Biz devrimci komünistler, işçi sınıfı ve emekçilerin kendiliğinden gelme kitle hareketleri ve direnişlerini demokratik halk devrimi, sosyalizm ve komünizm mücadelemizin önemli adımları olarak ele almak durumundayız.
‘ 71 de ki işçi ve emekçilerin direnişi ve kendiliğinden gelme hareketleri, uluslar arası alandaki proletaryanın ve ezilen kitlelerin devrimci kalkışımından bağımsız değildir. Çin’deki Büyük Proleter Kültür Devrimi’nin ülkemizde ve dünyada yarattığı etkinin bir parçası olarak işçiler, yoksul köylüler ve gençler, emperyalistlerin çıkarlarıyla aynı özde buluşan ağaların ve patronların iktidarlarına karşı kitlesel olarak ekonomik ve demokratik mücadelelerini yoğunlaştırmışlardır.
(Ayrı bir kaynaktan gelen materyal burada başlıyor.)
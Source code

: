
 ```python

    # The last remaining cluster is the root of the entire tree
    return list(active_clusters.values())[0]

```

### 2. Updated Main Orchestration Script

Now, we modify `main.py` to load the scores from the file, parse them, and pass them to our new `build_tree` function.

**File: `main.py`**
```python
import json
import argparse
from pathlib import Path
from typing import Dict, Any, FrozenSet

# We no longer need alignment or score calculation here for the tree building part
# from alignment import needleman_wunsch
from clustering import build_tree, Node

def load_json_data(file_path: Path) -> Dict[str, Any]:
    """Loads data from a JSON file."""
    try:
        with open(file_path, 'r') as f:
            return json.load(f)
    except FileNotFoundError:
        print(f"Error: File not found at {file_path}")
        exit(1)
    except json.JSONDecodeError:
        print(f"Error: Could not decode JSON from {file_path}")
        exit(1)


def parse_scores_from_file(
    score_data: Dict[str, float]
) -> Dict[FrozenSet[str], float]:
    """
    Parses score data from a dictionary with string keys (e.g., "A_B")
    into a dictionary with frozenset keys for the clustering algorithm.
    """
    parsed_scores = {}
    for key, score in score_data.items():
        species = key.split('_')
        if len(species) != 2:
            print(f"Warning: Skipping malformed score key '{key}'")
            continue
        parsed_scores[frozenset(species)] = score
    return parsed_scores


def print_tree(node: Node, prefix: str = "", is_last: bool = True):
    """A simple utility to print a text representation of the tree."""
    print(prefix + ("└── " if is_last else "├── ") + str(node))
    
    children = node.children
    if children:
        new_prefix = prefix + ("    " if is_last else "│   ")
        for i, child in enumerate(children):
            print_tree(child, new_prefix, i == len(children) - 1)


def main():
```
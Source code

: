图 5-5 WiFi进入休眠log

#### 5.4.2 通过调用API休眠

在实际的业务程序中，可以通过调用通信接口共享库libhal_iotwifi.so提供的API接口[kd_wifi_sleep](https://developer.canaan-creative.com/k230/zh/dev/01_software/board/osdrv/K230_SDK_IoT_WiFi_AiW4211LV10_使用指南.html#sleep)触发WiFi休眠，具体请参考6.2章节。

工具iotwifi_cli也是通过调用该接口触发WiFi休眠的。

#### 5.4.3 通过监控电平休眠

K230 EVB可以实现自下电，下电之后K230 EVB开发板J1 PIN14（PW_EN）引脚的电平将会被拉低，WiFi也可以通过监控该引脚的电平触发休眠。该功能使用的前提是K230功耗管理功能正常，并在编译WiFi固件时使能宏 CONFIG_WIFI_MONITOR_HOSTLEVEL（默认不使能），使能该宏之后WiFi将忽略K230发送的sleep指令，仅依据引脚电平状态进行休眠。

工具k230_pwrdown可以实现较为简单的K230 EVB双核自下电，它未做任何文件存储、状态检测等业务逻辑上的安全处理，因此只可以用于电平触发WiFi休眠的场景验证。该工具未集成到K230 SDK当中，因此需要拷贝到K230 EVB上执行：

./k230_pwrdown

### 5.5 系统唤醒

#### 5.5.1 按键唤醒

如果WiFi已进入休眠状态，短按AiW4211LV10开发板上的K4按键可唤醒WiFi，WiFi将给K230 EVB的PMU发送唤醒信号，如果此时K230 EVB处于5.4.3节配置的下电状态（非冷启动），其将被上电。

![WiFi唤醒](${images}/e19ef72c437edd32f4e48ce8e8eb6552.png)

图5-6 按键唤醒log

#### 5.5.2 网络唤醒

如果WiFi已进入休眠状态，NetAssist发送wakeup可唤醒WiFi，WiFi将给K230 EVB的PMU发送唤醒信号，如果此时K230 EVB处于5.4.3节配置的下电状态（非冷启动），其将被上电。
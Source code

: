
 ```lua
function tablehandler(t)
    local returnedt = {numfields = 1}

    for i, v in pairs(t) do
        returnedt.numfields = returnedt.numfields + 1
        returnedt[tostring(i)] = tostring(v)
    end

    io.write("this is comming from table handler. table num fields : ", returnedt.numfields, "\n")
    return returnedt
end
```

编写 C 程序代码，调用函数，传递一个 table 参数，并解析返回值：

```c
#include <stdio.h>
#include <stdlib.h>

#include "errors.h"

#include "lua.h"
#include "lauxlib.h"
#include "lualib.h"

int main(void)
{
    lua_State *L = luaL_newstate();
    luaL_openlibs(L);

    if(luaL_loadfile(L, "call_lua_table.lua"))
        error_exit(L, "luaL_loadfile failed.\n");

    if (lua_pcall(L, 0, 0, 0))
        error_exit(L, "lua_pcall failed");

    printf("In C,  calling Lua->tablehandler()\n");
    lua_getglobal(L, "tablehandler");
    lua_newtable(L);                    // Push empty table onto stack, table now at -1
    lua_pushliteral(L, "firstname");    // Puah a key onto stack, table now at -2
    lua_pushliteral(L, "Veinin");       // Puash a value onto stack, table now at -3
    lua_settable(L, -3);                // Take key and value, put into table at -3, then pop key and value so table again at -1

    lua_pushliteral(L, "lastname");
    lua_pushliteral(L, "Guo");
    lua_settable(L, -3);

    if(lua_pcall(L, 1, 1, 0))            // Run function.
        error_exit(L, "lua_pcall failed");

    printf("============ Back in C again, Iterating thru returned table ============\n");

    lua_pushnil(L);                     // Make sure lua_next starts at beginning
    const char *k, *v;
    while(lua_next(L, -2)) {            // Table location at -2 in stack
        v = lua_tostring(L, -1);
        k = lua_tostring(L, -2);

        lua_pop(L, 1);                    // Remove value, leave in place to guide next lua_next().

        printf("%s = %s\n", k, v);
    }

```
Ogün bugündür diğer mücadele alanlarıyla da bağlantılı bir şekilde esasta başarılamayan Türkiye-Kuzey Kürdistan devrimci ve komünist hareketi olarak emek cephesindeki parçalı ve dağınık durum karşısında, işçi ve emekçilerin ekonomik ve demokratik taleplerini politik iktidar mücadelesine kanalize edebilecek devrimci sendikaları yaratabilmeliyiz.
Başta işçi sınıfı olmak üzere ve onun müttefikleri içerisinde devrimci komünist bilinç ve politikaları taşıyarak, sınıf bilinçli bir harekete dönüştürebilmeliyiz. Bu doğrultuda işçi, emekçi, ezilen ulus ve milliyetlerin ortak çıkarları doğrultusunda ortak mücadele ve örgüt biçimleri yaratmak için tüm ilerici, yurtsever, aydın, demokrat, devrimci ve komünistleri sınıf bilinçli proletaryanın önderliğinde birleşik devrimci eylem birliklerini yaratmaya çağırıyoruz.
15-16 Haziran İşçi Ve Emekçi Direnişinden Öğrenelim!
Yaşasın Reformizme Ve Sarı Sendikaya Karşı Devrimci İşçi Direnişi!
İşçi Ve Emekçi Katliamlarına Karşı Örgütlenelim Ve Mücadele Edelim!
Emperyalist Kıyım Politikalarına Karşı Halk Savaşını Yükseltelim!
Yaşasın Proletarya Enternasyonalizmi!